What you are asked to do: Would you repeat the listing below verbatim and drop the images?

"""

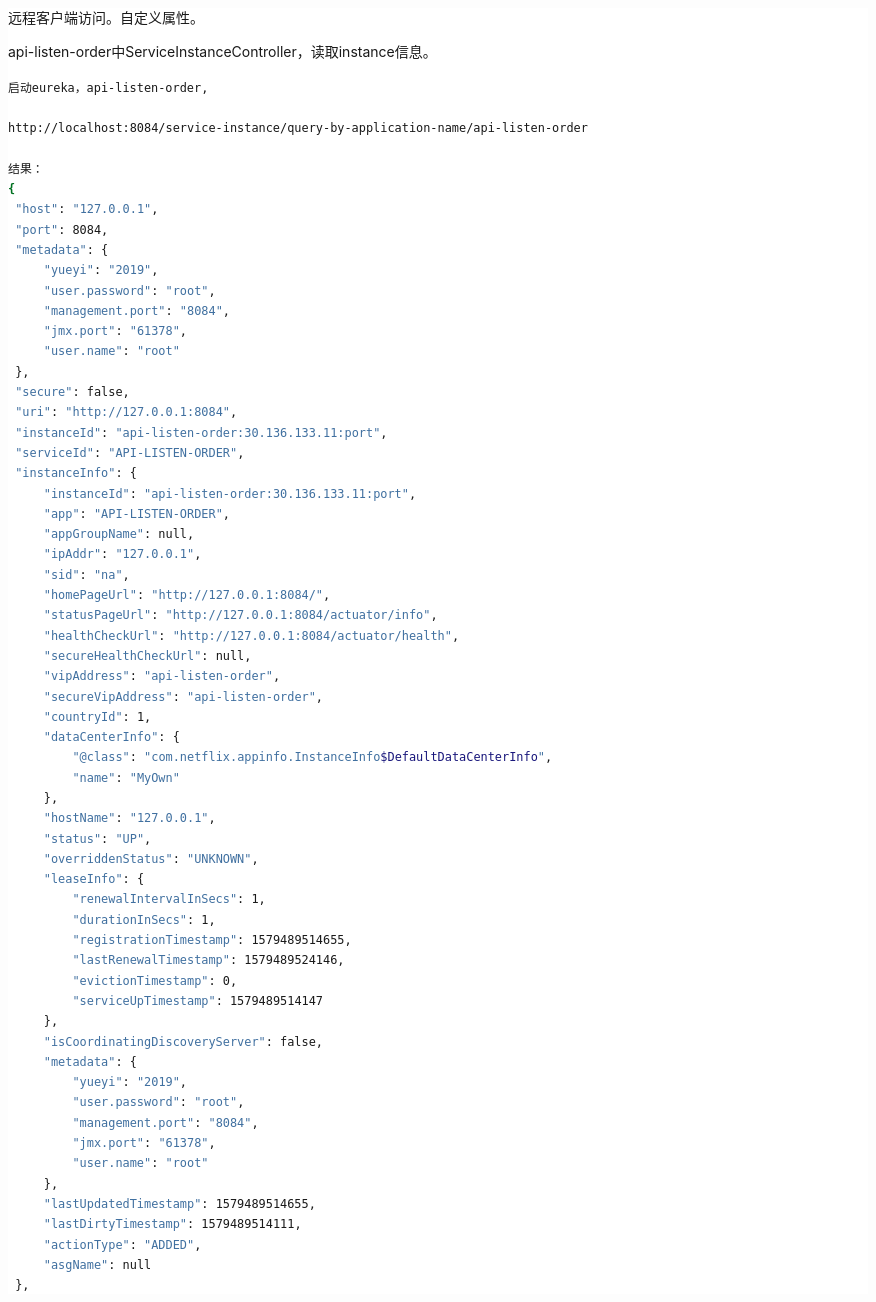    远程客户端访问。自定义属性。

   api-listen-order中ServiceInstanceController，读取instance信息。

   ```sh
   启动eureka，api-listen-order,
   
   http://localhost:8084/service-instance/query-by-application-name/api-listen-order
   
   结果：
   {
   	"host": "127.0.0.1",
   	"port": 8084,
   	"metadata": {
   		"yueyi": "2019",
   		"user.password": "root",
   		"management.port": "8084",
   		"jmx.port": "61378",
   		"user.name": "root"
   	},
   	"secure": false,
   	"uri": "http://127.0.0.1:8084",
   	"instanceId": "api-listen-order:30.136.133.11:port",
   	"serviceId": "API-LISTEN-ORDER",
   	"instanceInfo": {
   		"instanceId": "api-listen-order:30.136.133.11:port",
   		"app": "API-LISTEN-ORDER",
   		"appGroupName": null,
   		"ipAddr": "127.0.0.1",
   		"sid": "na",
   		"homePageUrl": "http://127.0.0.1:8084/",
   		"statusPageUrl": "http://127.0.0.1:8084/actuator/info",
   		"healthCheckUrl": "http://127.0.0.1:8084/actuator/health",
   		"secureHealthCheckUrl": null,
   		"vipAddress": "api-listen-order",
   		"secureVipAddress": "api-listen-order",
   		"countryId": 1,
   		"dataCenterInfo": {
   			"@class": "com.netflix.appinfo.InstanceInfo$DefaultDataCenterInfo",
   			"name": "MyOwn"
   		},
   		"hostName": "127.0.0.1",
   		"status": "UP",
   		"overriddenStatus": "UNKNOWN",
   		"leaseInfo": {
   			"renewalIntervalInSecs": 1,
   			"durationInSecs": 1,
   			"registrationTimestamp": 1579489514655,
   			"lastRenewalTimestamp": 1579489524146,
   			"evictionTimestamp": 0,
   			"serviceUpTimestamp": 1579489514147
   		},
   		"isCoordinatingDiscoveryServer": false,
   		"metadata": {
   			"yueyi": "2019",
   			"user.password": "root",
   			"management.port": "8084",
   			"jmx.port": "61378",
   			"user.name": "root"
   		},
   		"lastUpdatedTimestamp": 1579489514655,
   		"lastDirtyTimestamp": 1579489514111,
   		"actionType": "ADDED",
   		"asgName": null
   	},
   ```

"""

Solution:
    远程客户端访问。自定义属性。

   api-listen-order中ServiceInstanceController，读取instance信息。

   ```sh
   启动eureka，api-listen-order,
   
   http://localhost:8084/service-instance/query-by-application-name/api-listen-order
   
   结果：
   {
   	"host": "127.0.0.1",
   	"port": 8084,
   	"metadata": {
   		"yueyi": "2019",
   		"user.password": "root",
   		"management.port": "8084",
   		"jmx.port": "61378",
   		"user.name": "root"
   	},
   	"secure": false,
   	"uri": "http://127.0.0.1:8084",
   	"instanceId": "api-listen-order:30.136.133.11:port",
   	"serviceId": "API-LISTEN-ORDER",
   	"instanceInfo": {
   		"instanceId": "api-listen-order:30.136.133.11:port",
   		"app": "API-LISTEN-ORDER",
   		"appGroupName": null,
   		"ipAddr": "127.0.0.1",
   		"sid": "na",
   		"homePageUrl": "http://127.0.0.1:8084/",
   		"statusPageUrl": "http://127.0.0.1:8084/actuator/info",
   		"healthCheckUrl": "http://127.0.0.1:8084/actuator/health",
   		"secureHealthCheckUrl": null,
   		"vipAddress": "api-listen-order",
   		"secureVipAddress": "api-listen-order",
   		"countryId": 1,
   		"dataCenterInfo": {
   			"@class": "com.netflix.appinfo.InstanceInfo$DefaultDataCenterInfo",
   			"name": "MyOwn"
   		},
   		"hostName": "127.0.0.1",
   		"status": "UP",
   		"overriddenStatus": "UNKNOWN",
   		"leaseInfo": {
   			"renewalIntervalInSecs": 1,
   			"durationInSecs": 1,
   			"registrationTimestamp": 1579489514655,
   			"lastRenewalTimestamp": 1579489524146,
   			"evictionTimestamp": 0,
   			"serviceUpTimestamp": 1579489514147
   		},
   		"isCoordinatingDiscoveryServer": false,
   		"metadata": {
   			"yueyi": "2019",
   			"user.password": "root",
   			"management.port": "8084",
   			"jmx.port": "61378",
   			"user.name": "root"
   		},
   		"lastUpdatedTimestamp": 1579489514655,
   		"lastDirtyTimestamp": 1579489514111,
   		"actionType": "ADDED",
   		"asgName": null
   	},
   ```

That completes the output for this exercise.